YOUR ASSIGNMENT
Nothing but a number should be given: how many lines of the records include "schemas"?

RAW DATA
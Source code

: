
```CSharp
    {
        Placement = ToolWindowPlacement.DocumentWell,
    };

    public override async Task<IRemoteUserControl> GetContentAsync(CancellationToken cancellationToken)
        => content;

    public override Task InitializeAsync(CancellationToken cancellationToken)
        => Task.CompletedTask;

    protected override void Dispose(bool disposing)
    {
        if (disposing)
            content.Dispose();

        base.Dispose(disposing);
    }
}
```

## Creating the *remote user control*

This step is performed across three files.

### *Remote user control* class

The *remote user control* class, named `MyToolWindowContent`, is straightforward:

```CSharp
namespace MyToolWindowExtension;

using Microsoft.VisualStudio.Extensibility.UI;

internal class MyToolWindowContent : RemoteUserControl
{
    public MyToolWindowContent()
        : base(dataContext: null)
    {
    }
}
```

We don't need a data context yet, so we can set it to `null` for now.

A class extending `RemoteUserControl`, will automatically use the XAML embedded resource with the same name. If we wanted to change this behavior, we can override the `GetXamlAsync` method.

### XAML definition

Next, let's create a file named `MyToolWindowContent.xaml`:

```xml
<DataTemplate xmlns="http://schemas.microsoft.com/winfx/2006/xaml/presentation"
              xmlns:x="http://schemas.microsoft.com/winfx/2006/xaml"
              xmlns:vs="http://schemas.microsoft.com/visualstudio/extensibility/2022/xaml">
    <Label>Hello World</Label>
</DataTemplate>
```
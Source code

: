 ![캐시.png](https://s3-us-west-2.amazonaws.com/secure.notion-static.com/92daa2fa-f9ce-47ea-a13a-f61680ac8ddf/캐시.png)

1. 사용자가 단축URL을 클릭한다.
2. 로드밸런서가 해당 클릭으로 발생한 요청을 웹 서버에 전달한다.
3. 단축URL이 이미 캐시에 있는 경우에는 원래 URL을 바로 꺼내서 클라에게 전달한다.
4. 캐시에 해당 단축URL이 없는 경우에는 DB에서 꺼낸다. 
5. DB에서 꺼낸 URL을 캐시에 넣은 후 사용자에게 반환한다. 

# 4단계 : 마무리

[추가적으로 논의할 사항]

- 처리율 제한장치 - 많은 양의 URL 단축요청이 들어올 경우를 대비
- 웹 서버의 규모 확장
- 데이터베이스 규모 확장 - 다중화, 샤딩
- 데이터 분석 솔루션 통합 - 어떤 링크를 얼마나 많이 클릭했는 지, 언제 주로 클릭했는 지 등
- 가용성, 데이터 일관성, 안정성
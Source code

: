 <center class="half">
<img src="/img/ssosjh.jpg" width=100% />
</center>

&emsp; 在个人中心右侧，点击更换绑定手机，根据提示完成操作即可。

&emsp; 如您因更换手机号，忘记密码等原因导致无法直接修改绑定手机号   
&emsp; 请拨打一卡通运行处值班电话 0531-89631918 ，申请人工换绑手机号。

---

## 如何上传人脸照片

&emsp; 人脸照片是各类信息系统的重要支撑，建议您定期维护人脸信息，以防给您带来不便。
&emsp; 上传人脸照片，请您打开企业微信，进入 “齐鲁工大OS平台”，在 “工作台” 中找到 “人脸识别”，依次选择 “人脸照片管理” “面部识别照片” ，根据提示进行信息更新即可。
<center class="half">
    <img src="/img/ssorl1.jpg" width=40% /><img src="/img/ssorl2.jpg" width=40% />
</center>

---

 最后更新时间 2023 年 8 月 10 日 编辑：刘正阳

* * *

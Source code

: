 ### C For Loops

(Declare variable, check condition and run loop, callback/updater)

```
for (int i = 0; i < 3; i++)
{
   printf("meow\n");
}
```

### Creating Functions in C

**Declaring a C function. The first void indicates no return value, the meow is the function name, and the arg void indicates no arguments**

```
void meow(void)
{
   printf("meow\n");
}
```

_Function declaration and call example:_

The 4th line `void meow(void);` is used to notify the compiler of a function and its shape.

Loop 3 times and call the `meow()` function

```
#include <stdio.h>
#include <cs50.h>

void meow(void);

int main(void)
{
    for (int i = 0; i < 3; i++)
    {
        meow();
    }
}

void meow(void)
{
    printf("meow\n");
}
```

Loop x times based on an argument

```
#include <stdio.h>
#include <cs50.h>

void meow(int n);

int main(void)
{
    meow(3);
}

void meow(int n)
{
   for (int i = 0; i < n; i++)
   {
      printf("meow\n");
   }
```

TASK OUTPUT
3